### Exercise objective
Every line of the data below should be printed exactly.
Task material Block Start
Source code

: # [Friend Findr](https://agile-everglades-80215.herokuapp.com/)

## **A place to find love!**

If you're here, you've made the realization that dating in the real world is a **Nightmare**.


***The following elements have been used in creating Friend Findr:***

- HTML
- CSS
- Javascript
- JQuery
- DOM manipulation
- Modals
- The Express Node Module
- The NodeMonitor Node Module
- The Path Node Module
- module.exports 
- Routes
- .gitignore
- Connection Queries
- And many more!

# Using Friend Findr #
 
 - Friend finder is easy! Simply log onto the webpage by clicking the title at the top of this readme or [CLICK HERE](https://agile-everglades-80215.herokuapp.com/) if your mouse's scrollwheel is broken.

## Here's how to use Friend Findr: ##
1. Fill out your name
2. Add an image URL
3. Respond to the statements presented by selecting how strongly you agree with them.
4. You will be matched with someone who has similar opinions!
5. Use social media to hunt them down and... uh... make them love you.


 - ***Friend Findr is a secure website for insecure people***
Task material Block End
### Answer box
Source code

: # [Friend Findr](https://agile-everglades-80215.herokuapp.com/)

## **A place to find love!**

If you're here, you've made the realization that dating in the real world is a **Nightmare**.


***The following elements have been used in creating Friend Findr:***

- HTML
- CSS
- Javascript
- JQuery
- DOM manipulation
- Modals
- The Express Node Module
- The NodeMonitor Node Module
- The Path Node Module
- module.exports 
- Routes
- .gitignore
- Connection Queries
- And many more!

# Using Friend Findr #
 
 - Friend finder is easy! Simply log onto the webpage by clicking the title at the top of this readme or [CLICK HERE](https://agile-everglades-80215.herokuapp.com/) if your mouse's scrollwheel is broken.

## Here's how to use Friend Findr: ##
1. Fill out your name
2. Add an image URL
3. Respond to the statements presented by selecting how strongly you agree with them.
4. You will be matched with someone who has similar opinions!
5. Use social media to hunt them down and... uh... make them love you.


 - ***Friend Findr is a secure website for insecure people***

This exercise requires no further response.